[What you are asked to do]
The listing below has to be output exactly as given, less its pictures.

[Entries shown]
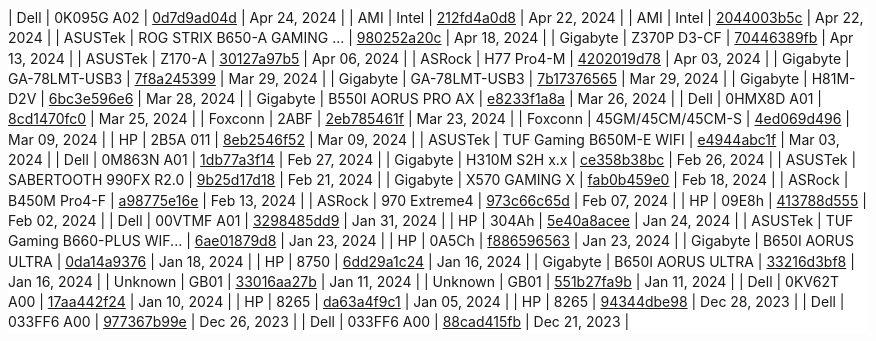 | Dell          | 0K095G A02                  | [0d7d9ad04d](https://linux-hardware.org/?probe=0d7d9ad04d) | Apr 24, 2024 |
| AMI           | Intel                       | [212fd4a0d8](https://linux-hardware.org/?probe=212fd4a0d8) | Apr 22, 2024 |
| AMI           | Intel                       | [2044003b5c](https://linux-hardware.org/?probe=2044003b5c) | Apr 22, 2024 |
| ASUSTek       | ROG STRIX B650-A GAMING ... | [980252a20c](https://linux-hardware.org/?probe=980252a20c) | Apr 18, 2024 |
| Gigabyte      | Z370P D3-CF                 | [70446389fb](https://linux-hardware.org/?probe=70446389fb) | Apr 13, 2024 |
| ASUSTek       | Z170-A                      | [30127a97b5](https://linux-hardware.org/?probe=30127a97b5) | Apr 06, 2024 |
| ASRock        | H77 Pro4-M                  | [4202019d78](https://linux-hardware.org/?probe=4202019d78) | Apr 03, 2024 |
| Gigabyte      | GA-78LMT-USB3               | [7f8a245399](https://linux-hardware.org/?probe=7f8a245399) | Mar 29, 2024 |
| Gigabyte      | GA-78LMT-USB3               | [7b17376565](https://linux-hardware.org/?probe=7b17376565) | Mar 29, 2024 |
| Gigabyte      | H81M-D2V                    | [6bc3e596e6](https://linux-hardware.org/?probe=6bc3e596e6) | Mar 28, 2024 |
| Gigabyte      | B550I AORUS PRO AX          | [e8233f1a8a](https://linux-hardware.org/?probe=e8233f1a8a) | Mar 26, 2024 |
| Dell          | 0HMX8D A01                  | [8cd1470fc0](https://linux-hardware.org/?probe=8cd1470fc0) | Mar 25, 2024 |
| Foxconn       | 2ABF                        | [2eb785461f](https://linux-hardware.org/?probe=2eb785461f) | Mar 23, 2024 |
| Foxconn       | 45GM/45CM/45CM-S            | [4ed069d496](https://linux-hardware.org/?probe=4ed069d496) | Mar 09, 2024 |
| HP            | 2B5A 011                    | [8eb2546f52](https://linux-hardware.org/?probe=8eb2546f52) | Mar 09, 2024 |
| ASUSTek       | TUF Gaming B650M-E WIFI     | [e4944abc1f](https://linux-hardware.org/?probe=e4944abc1f) | Mar 03, 2024 |
| Dell          | 0M863N A01                  | [1db77a3f14](https://linux-hardware.org/?probe=1db77a3f14) | Feb 27, 2024 |
| Gigabyte      | H310M S2H x.x               | [ce358b38bc](https://linux-hardware.org/?probe=ce358b38bc) | Feb 26, 2024 |
| ASUSTek       | SABERTOOTH 990FX R2.0       | [9b25d17d18](https://linux-hardware.org/?probe=9b25d17d18) | Feb 21, 2024 |
| Gigabyte      | X570 GAMING X               | [fab0b459e0](https://linux-hardware.org/?probe=fab0b459e0) | Feb 18, 2024 |
| ASRock        | B450M Pro4-F                | [a98775e16e](https://linux-hardware.org/?probe=a98775e16e) | Feb 13, 2024 |
| ASRock        | 970 Extreme4                | [973c66c65d](https://linux-hardware.org/?probe=973c66c65d) | Feb 07, 2024 |
| HP            | 09E8h                       | [413788d555](https://linux-hardware.org/?probe=413788d555) | Feb 02, 2024 |
| Dell          | 00VTMF A01                  | [3298485dd9](https://linux-hardware.org/?probe=3298485dd9) | Jan 31, 2024 |
| HP            | 304Ah                       | [5e40a8acee](https://linux-hardware.org/?probe=5e40a8acee) | Jan 24, 2024 |
| ASUSTek       | TUF Gaming B660-PLUS WIF... | [6ae01879d8](https://linux-hardware.org/?probe=6ae01879d8) | Jan 23, 2024 |
| HP            | 0A5Ch                       | [f886596563](https://linux-hardware.org/?probe=f886596563) | Jan 23, 2024 |
| Gigabyte      | B650I AORUS ULTRA           | [0da14a9376](https://linux-hardware.org/?probe=0da14a9376) | Jan 18, 2024 |
| HP            | 8750                        | [6dd29a1c24](https://linux-hardware.org/?probe=6dd29a1c24) | Jan 16, 2024 |
| Gigabyte      | B650I AORUS ULTRA           | [33216d3bf8](https://linux-hardware.org/?probe=33216d3bf8) | Jan 16, 2024 |
| Unknown       | GB01                        | [33016aa27b](https://linux-hardware.org/?probe=33016aa27b) | Jan 11, 2024 |
| Unknown       | GB01                        | [551b27fa9b](https://linux-hardware.org/?probe=551b27fa9b) | Jan 11, 2024 |
| Dell          | 0KV62T A00                  | [17aa442f24](https://linux-hardware.org/?probe=17aa442f24) | Jan 10, 2024 |
| HP            | 8265                        | [da63a4f9c1](https://linux-hardware.org/?probe=da63a4f9c1) | Jan 05, 2024 |
| HP            | 8265                        | [94344dbe98](https://linux-hardware.org/?probe=94344dbe98) | Dec 28, 2023 |
| Dell          | 033FF6 A00                  | [977367b99e](https://linux-hardware.org/?probe=977367b99e) | Dec 26, 2023 |
| Dell          | 033FF6 A00                  | [88cad415fb](https://linux-hardware.org/?probe=88cad415fb) | Dec 21, 2023 |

[Output for this exercise]
 | Dell          | 0K095G A02                  | [0d7d9ad04d](https://linux-hardware.org/?probe=0d7d9ad04d) | Apr 24, 2024 |
| AMI           | Intel                       | [212fd4a0d8](https://linux-hardware.org/?probe=212fd4a0d8) | Apr 22, 2024 |
| AMI           | Intel                       | [2044003b5c](https://linux-hardware.org/?probe=2044003b5c) | Apr 22, 2024 |
| ASUSTek       | ROG STRIX B650-A GAMING ... | [980252a20c](https://linux-hardware.org/?probe=980252a20c) | Apr 18, 2024 |
| Gigabyte      | Z370P D3-CF                 | [70446389fb](https://linux-hardware.org/?probe=70446389fb) | Apr 13, 2024 |
| ASUSTek       | Z170-A                      | [30127a97b5](https://linux-hardware.org/?probe=30127a97b5) | Apr 06, 2024 |
| ASRock        | H77 Pro4-M                  | [4202019d78](https://linux-hardware.org/?probe=4202019d78) | Apr 03, 2024 |
| Gigabyte      | GA-78LMT-USB3               | [7f8a245399](https://linux-hardware.org/?probe=7f8a245399) | Mar 29, 2024 |
| Gigabyte      | GA-78LMT-USB3               | [7b17376565](https://linux-hardware.org/?probe=7b17376565) | Mar 29, 2024 |
| Gigabyte      | H81M-D2V                    | [6bc3e596e6](https://linux-hardware.org/?probe=6bc3e596e6) | Mar 28, 2024 |
| Gigabyte      | B550I AORUS PRO AX          | [e8233f1a8a](https://linux-hardware.org/?probe=e8233f1a8a) | Mar 26, 2024 |
| Dell          | 0HMX8D A01                  | [8cd1470fc0](https://linux-hardware.org/?probe=8cd1470fc0) | Mar 25, 2024 |
| Foxconn       | 2ABF                        | [2eb785461f](https://linux-hardware.org/?probe=2eb785461f) | Mar 23, 2024 |
| Foxconn       | 45GM/45CM/45CM-S            | [4ed069d496](https://linux-hardware.org/?probe=4ed069d496) | Mar 09, 2024 |
| HP            | 2B5A 011                    | [8eb2546f52](https://linux-hardware.org/?probe=8eb2546f52) | Mar 09, 2024 |
| ASUSTek       | TUF Gaming B650M-E WIFI     | [e4944abc1f](https://linux-hardware.org/?probe=e4944abc1f) | Mar 03, 2024 |
| Dell          | 0M863N A01                  | [1db77a3f14](https://linux-hardware.org/?probe=1db77a3f14) | Feb 27, 2024 |
| Gigabyte      | H310M S2H x.x               | [ce358b38bc](https://linux-hardware.org/?probe=ce358b38bc) | Feb 26, 2024 |
| ASUSTek       | SABERTOOTH 990FX R2.0       | [9b25d17d18](https://linux-hardware.org/?probe=9b25d17d18) | Feb 21, 2024 |
| Gigabyte      | X570 GAMING X               | [fab0b459e0](https://linux-hardware.org/?probe=fab0b459e0) | Feb 18, 2024 |
| ASRock        | B450M Pro4-F                | [a98775e16e](https://linux-hardware.org/?probe=a98775e16e) | Feb 13, 2024 |
| ASRock        | 970 Extreme4                | [973c66c65d](https://linux-hardware.org/?probe=973c66c65d) | Feb 07, 2024 |
| HP            | 09E8h                       | [413788d555](https://linux-hardware.org/?probe=413788d555) | Feb 02, 2024 |
| Dell          | 00VTMF A01                  | [3298485dd9](https://linux-hardware.org/?probe=3298485dd9) | Jan 31, 2024 |
| HP            | 304Ah                       | [5e40a8acee](https://linux-hardware.org/?probe=5e40a8acee) | Jan 24, 2024 |
| ASUSTek       | TUF Gaming B660-PLUS WIF... | [6ae01879d8](https://linux-hardware.org/?probe=6ae01879d8) | Jan 23, 2024 |
| HP            | 0A5Ch                       | [f886596563](https://linux-hardware.org/?probe=f886596563) | Jan 23, 2024 |
| Gigabyte      | B650I AORUS ULTRA           | [0da14a9376](https://linux-hardware.org/?probe=0da14a9376) | Jan 18, 2024 |
| HP            | 8750                        | [6dd29a1c24](https://linux-hardware.org/?probe=6dd29a1c24) | Jan 16, 2024 |
| Gigabyte      | B650I AORUS ULTRA           | [33216d3bf8](https://linux-hardware.org/?probe=33216d3bf8) | Jan 16, 2024 |
| Unknown       | GB01                        | [33016aa27b](https://linux-hardware.org/?probe=33016aa27b) | Jan 11, 2024 |
| Unknown       | GB01                        | [551b27fa9b](https://linux-hardware.org/?probe=551b27fa9b) | Jan 11, 2024 |
| Dell          | 0KV62T A00                  | [17aa442f24](https://linux-hardware.org/?probe=17aa442f24) | Jan 10, 2024 |
| HP            | 8265                        | [da63a4f9c1](https://linux-hardware.org/?probe=da63a4f9c1) | Jan 05, 2024 |
| HP            | 8265                        | [94344dbe98](https://linux-hardware.org/?probe=94344dbe98) | Dec 28, 2023 |
| Dell          | 033FF6 A00                  | [977367b99e](https://linux-hardware.org/?probe=977367b99e) | Dec 26, 2023 |
| Dell          | 033FF6 A00                  | [88cad415fb](https://linux-hardware.org/?probe=88cad415fb) | Dec 21, 2023 |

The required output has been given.